• _How to complete this task_
Among the entries, which lines carry the string "item"? Copy each of them.

• _Extracted records_
★ ★ ★
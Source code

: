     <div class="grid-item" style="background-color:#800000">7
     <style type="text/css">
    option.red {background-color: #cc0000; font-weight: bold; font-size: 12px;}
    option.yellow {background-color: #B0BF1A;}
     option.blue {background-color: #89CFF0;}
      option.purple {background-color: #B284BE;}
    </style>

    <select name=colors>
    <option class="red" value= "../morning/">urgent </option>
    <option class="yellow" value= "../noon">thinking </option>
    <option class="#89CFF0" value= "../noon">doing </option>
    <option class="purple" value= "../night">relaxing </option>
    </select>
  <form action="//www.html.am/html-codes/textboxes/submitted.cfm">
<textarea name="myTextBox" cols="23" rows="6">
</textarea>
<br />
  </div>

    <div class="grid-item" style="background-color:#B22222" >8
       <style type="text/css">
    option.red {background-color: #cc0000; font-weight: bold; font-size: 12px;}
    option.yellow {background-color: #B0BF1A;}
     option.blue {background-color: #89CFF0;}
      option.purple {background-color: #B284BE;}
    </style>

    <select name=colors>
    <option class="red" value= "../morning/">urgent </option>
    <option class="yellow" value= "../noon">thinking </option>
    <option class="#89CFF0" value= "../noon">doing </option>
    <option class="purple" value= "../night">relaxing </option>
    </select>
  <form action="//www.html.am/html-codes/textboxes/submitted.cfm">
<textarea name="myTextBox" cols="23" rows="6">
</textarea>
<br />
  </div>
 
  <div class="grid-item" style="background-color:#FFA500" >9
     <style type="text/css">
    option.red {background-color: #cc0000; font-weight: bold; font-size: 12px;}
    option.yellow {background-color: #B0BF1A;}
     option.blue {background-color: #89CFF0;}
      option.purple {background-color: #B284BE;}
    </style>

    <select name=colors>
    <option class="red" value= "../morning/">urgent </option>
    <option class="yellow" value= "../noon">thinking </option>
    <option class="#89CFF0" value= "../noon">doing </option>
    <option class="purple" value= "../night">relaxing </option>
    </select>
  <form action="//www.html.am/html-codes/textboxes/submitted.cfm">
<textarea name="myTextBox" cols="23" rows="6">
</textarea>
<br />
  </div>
★ ★ ★
• _Problem solution_
:     <div class="grid-item" style="background-color:#800000">7
    <div class="grid-item" style="background-color:#B22222" >8
  <div class="grid-item" style="background-color:#FFA500" >9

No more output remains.